The Sports Medicine and Movement Advisory Board meets twice a year to discuss the continual focus of the lab, as well as ongoing research and publications. Oliver said that, although the award was for a paper regarding baseball pitching mechanics, the primary focus of the Sports Medicine and Movement Lab is to collect normative data on softball athletes.
“Dr. Andrews has stated that softball is one of the most neglected sports in the literature. There is a steady increase in softball participation, as well as an increase in the rate of injury. To have the Sports Medicine and Movement Lab at Auburn University be committee to softball research is huge.”
In addition to the support of Dr. Andrews, Oliver said she is also surrounded by outstanding and hard-working graduate students in the lab.

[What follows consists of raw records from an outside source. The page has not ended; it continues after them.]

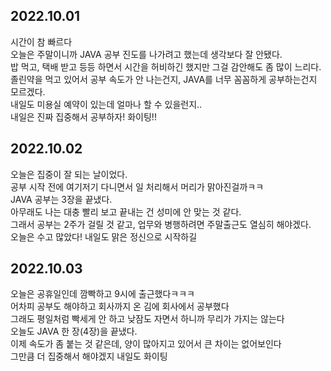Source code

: ## 2022.10.01
시간이 참 빠르다  
오늘은 주말이니까 JAVA 공부 진도를 나가려고 했는데 생각보다 잘 안됐다.  
밥 먹고, 택배 받고 등등 하면서 시간을 허비하긴 했지만 그걸 감안해도 좀 많이 느리다.  
졸린약을 먹고 있어서 공부 속도가 안 나는건지, JAVA를 너무 꼼꼼하게 공부하는건지 모르겠다.  
내일도 미용실 예약이 있는데 얼마나 할 수 있을런지..  
내일은 진짜 집중해서 공부하자! 화이팅!!  

## 2022.10.02
오늘은 집중이 잘 되는 날이었다.  
공부 시작 전에 여기저기 다니면서 일 처리해서 머리가 맑아진걸까ㅋㅋ  
JAVA 공부는 3장을 끝냈다.  
아무래도 나는 대충 빨리 보고 끝내는 건 성미에 안 맞는 것 같다.  
그래서 공부는 2주가 걸릴 것 같고, 업무와 병행하려면 주말출근도 열심히 해야겠다.  
오늘은 수고 많았다! 내일도 맑은 정신으로 시작하길  

## 2022.10.03
오늘은 공휴일인데 깜빡하고 9시에 출근했다ㅋㅋㅋ  
어차피 공부도 해야하고 회사까지 온 김에 회사에서 공부했다  
그래도 평일처럼 빡세게 안 하고 낮잠도 자면서 하니까 무리가 가지는 않는다  
오늘도 JAVA 한 장(4장)을 끝냈다.  
이제 속도가 좀 붙는 것 같은데, 양이 많아지고 있어서 큰 차이는 없어보인다  
그만큼 더 집중해서 해야겠지 내일도 화이팅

“These students are really great,” she said. “Just between finals and the start of school this year they got so much done. And, as a result, they are starting to gain their own notoriety. They know they’re going to have to get published and there’s no better way to do that than to be part of ongoing, relevant research that is drawing national attention. With all of this going for us, plus our collegiality and leadership here in the School of Kinesiology, it’s hard to imagine a better place to work.”